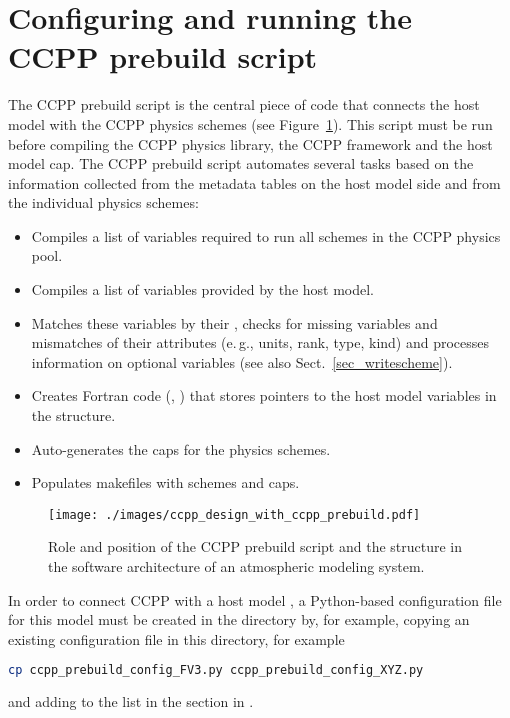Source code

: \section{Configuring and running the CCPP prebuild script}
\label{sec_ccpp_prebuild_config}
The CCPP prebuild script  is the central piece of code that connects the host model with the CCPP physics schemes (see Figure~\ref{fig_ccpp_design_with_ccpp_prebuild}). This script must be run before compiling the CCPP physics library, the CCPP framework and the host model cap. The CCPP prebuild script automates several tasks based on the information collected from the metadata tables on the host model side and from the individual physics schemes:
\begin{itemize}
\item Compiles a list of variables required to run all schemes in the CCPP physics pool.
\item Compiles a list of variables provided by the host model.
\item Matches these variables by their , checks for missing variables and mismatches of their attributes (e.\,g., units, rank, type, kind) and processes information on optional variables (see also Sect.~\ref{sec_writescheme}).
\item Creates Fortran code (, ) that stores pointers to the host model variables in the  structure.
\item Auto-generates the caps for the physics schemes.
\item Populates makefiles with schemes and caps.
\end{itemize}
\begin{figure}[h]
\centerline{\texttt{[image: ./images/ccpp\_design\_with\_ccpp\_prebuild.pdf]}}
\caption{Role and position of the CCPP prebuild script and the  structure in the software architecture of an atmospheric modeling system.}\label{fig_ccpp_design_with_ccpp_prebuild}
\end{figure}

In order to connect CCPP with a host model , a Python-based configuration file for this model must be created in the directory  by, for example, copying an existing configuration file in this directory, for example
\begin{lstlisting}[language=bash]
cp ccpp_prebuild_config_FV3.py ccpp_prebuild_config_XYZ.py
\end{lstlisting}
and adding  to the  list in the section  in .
--
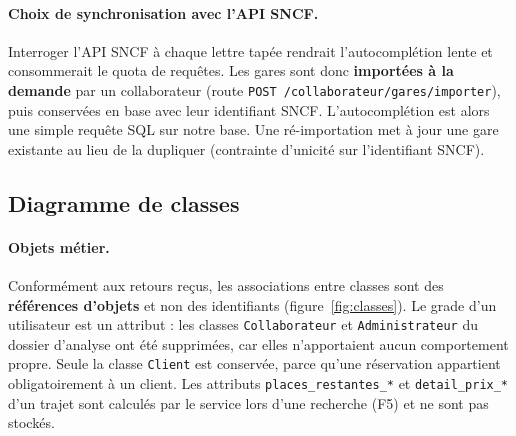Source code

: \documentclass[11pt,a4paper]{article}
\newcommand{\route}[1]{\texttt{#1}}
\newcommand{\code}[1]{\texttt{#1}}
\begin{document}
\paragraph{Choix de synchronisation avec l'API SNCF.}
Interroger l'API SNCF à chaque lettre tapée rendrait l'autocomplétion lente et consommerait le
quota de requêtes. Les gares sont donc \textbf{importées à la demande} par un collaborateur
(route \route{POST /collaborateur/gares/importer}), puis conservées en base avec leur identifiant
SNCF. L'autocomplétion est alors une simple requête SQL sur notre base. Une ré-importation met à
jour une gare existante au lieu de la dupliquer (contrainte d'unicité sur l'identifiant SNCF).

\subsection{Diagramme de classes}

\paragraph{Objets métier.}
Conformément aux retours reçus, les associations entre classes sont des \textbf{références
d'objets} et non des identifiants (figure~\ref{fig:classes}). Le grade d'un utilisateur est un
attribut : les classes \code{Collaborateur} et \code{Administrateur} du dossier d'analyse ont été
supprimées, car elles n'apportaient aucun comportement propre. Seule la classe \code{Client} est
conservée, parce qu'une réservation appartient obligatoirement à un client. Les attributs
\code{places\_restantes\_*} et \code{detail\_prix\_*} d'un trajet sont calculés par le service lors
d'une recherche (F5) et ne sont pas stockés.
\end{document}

▸ Exercise goal
Would you print exactly and only the lines of the material above that run from the line with "the host model." through the line with "list in the", both included?

▸ Solution
\item Compiles a list of variables provided by the host model.
\item Matches these variables by their , checks for missing variables and mismatches of their attributes (e.\,g., units, rank, type, kind) and processes information on optional variables (see also Sect.~\ref{sec_writescheme}).
\item Creates Fortran code (, ) that stores pointers to the host model variables in the  structure.
\item Auto-generates the caps for the physics schemes.
\item Populates makefiles with schemes and caps.
\end{itemize}
\begin{figure}[h]
\centerline{\texttt{[image: ./images/ccpp\_design\_with\_ccpp\_prebuild.pdf]}}
\caption{Role and position of the CCPP prebuild script and the  structure in the software architecture of an atmospheric modeling system.}\label{fig_ccpp_design_with_ccpp_prebuild}
\end{figure}

In order to connect CCPP with a host model , a Python-based configuration file for this model must be created in the directory  by, for example, copying an existing configuration file in this directory, for example
\begin{lstlisting}[language=bash]
cp ccpp_prebuild_config_FV3.py ccpp_prebuild_config_XYZ.py
\end{lstlisting}
and adding  to the  list in the section  in .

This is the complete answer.